>>>>
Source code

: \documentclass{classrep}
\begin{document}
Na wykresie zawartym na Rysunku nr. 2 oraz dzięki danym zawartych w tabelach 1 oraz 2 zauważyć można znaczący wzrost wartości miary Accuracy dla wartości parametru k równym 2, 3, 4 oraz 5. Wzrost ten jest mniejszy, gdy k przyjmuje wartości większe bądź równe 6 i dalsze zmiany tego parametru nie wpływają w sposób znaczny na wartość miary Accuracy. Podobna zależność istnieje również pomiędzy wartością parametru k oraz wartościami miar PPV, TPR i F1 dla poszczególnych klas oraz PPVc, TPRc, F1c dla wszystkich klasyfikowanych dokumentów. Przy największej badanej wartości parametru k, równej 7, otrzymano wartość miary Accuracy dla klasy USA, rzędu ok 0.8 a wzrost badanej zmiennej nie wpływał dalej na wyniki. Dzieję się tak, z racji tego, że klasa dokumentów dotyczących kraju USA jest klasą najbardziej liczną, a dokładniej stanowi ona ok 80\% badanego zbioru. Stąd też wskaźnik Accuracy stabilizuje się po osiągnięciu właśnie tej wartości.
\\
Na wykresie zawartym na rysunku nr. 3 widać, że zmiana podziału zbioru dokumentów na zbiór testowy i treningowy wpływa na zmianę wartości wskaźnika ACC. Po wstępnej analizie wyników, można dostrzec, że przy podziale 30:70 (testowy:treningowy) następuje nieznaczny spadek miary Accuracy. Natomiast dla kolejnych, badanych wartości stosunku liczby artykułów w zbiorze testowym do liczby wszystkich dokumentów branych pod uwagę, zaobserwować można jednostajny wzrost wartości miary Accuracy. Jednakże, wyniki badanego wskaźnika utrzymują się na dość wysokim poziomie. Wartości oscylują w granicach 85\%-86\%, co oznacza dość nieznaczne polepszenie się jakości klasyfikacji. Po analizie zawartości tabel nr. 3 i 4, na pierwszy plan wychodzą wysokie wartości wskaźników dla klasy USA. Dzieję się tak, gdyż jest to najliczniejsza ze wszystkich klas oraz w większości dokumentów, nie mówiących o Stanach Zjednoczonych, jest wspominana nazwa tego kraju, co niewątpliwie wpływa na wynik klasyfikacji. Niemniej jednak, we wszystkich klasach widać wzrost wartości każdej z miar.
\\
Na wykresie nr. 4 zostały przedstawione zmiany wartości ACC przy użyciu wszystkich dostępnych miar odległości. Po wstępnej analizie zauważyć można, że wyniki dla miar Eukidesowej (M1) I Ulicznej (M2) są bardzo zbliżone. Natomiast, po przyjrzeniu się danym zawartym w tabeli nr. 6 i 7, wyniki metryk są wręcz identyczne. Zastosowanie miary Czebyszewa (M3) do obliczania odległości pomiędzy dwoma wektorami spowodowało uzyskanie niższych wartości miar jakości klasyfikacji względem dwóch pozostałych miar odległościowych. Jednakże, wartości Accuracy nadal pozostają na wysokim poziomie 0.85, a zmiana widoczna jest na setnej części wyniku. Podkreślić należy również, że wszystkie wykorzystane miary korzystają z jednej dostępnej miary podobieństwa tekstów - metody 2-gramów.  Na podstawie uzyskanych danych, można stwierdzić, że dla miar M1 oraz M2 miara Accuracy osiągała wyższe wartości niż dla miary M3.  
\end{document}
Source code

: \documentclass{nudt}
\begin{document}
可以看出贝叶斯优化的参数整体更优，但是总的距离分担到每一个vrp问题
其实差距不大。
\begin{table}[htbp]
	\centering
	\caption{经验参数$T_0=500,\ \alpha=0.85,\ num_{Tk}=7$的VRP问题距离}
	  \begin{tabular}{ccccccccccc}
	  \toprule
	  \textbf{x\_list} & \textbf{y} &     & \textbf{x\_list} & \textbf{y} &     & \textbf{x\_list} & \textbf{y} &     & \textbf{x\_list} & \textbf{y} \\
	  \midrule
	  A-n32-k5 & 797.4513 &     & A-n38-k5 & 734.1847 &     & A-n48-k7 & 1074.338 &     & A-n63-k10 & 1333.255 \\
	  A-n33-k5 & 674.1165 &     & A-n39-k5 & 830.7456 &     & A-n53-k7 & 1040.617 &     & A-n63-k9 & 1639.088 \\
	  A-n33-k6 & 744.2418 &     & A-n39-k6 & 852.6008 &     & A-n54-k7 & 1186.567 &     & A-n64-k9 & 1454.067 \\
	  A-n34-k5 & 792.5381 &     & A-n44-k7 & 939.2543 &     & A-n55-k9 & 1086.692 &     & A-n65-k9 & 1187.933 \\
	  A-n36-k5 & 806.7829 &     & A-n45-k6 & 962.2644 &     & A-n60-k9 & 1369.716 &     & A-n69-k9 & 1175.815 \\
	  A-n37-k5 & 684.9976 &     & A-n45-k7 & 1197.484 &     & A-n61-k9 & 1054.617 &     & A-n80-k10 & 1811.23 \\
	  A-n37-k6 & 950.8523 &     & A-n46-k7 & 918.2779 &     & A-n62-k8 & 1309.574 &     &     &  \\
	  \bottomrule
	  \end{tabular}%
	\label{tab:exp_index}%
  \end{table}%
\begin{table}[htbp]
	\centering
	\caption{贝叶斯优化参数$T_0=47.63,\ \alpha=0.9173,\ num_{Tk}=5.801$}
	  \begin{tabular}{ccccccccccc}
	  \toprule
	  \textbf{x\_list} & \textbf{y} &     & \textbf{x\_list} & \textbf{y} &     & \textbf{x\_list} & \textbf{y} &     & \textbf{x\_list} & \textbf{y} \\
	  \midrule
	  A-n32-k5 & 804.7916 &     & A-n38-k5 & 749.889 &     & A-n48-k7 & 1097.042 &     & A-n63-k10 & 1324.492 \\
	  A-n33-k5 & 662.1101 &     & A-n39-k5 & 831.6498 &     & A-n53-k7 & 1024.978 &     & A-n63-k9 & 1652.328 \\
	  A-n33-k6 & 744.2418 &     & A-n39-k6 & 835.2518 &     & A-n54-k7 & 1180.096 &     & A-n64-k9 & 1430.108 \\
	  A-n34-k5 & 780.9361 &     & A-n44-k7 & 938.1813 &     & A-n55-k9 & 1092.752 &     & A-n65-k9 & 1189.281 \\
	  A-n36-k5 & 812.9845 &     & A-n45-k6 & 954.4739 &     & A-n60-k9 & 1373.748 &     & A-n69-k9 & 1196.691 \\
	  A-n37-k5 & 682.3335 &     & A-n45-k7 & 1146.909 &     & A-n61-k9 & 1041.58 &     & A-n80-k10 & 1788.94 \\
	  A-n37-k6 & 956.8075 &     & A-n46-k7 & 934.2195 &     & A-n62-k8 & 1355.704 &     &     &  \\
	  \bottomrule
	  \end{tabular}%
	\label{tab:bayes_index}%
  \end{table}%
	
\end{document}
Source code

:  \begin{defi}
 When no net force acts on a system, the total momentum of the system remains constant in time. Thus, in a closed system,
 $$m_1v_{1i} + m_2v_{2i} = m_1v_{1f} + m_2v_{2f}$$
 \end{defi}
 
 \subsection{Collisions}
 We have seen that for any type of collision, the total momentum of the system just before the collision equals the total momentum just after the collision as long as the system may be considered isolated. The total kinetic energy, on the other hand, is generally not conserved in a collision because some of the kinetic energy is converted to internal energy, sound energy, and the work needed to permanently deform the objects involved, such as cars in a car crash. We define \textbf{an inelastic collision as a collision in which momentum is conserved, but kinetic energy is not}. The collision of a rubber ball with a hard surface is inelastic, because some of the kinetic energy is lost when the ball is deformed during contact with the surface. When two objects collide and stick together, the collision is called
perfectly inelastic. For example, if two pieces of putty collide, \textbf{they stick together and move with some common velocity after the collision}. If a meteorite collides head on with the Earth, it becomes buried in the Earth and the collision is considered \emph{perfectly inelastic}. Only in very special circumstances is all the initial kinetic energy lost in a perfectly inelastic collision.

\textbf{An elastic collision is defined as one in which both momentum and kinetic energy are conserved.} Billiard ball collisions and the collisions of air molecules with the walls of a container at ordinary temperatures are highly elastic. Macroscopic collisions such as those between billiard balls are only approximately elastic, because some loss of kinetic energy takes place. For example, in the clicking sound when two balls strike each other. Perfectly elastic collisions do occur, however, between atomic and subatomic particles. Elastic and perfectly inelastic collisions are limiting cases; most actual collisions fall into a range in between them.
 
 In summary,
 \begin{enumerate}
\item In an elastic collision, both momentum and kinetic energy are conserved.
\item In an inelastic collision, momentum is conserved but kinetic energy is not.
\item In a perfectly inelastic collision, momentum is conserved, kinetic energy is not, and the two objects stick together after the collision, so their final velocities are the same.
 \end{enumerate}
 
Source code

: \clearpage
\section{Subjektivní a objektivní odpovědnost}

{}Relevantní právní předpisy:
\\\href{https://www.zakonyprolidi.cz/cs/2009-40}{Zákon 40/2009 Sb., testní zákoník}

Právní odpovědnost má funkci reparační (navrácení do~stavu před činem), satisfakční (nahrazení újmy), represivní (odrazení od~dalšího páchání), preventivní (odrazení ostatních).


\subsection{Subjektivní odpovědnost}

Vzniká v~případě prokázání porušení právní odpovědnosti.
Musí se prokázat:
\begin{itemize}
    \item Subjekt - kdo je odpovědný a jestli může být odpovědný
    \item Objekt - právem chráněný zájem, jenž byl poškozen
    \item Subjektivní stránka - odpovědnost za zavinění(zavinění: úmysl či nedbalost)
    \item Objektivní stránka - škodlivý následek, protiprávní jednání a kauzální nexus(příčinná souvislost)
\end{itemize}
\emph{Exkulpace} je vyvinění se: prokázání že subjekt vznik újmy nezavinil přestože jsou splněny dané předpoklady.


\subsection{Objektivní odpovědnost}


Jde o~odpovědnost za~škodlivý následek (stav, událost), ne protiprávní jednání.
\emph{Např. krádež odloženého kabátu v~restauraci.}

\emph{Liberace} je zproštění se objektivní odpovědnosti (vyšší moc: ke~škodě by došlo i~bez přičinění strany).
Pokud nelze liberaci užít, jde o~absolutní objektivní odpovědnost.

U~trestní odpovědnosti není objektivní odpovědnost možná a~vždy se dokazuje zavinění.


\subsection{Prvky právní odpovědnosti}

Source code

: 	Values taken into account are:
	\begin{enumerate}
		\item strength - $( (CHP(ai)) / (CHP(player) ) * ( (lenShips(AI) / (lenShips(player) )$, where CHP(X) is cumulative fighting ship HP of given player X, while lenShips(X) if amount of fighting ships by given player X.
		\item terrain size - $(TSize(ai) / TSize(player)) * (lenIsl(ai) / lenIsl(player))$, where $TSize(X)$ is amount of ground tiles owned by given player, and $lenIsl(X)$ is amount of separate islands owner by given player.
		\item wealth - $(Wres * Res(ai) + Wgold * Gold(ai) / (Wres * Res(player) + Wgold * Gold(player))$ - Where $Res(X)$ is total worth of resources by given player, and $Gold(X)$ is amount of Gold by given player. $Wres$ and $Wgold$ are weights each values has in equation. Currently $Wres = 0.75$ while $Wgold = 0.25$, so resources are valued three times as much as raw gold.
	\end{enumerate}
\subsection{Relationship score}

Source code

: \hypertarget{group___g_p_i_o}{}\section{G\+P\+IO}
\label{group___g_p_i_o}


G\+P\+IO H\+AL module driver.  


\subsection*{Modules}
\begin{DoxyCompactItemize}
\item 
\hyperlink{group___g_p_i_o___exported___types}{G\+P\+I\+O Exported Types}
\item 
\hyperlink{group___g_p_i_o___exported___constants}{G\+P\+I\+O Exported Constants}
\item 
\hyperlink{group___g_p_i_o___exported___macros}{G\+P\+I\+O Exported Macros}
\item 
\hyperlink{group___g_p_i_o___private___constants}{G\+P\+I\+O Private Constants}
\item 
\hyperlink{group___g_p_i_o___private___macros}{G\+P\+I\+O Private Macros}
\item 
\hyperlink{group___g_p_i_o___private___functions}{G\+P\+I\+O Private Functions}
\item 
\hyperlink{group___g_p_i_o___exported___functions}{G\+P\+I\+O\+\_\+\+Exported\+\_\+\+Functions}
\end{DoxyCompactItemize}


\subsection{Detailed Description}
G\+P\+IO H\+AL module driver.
<<<<
One stretch of the lines above is wanted, from the line that contains "splněny dané předpoklady." through the line that contains "i~bez přičinění strany).". Output it exactly.

\emph{Exkulpace} je vyvinění se: prokázání že subjekt vznik újmy nezavinil přestože jsou splněny dané předpoklady.


\subsection{Objektivní odpovědnost}


Jde o~odpovědnost za~škodlivý následek (stav, událost), ne protiprávní jednání.
\emph{Např. krádež odloženého kabátu v~restauraci.}

\emph{Liberace} je zproštění se objektivní odpovědnosti (vyšší moc: ke~škodě by došlo i~bez přičinění strany).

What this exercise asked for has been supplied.